## Problem
Copy out each line in the material below that has the word "from".

## Data in this exercise
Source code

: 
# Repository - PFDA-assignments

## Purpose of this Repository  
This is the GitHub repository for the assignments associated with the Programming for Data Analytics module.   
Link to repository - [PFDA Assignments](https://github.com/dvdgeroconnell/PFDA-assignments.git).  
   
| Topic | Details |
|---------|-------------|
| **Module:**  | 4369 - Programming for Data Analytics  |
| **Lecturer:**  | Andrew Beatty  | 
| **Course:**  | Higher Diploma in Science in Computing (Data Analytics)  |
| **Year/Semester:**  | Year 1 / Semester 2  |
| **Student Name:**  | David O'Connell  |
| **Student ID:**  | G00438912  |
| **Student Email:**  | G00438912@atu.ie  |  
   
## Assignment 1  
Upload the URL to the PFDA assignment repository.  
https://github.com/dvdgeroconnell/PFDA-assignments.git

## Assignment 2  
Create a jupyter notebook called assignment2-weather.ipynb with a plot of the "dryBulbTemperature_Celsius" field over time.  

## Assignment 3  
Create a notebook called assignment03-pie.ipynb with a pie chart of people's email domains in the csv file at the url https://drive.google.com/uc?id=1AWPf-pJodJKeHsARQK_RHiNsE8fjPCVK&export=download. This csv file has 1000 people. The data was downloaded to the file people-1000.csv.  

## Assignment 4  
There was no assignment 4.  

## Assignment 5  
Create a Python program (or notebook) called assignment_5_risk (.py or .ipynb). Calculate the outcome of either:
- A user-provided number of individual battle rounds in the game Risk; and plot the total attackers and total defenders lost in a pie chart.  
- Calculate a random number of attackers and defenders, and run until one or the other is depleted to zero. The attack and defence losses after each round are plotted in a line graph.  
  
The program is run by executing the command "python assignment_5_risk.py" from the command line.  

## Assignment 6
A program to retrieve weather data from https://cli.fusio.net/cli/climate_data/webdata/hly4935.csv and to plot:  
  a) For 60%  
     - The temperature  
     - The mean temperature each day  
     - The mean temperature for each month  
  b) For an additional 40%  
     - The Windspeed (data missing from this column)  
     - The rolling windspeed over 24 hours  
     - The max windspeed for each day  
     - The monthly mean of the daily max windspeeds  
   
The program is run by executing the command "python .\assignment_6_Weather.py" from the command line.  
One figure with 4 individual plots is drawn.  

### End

## Response box
The program is run by executing the command "python assignment_5_risk.py" from the command line.  
A program to retrieve weather data from https://cli.fusio.net/cli/climate_data/webdata/hly4935.csv and to plot:  
     - The Windspeed (data missing from this column)  
The program is run by executing the command "python .\assignment_6_Weather.py" from the command line.  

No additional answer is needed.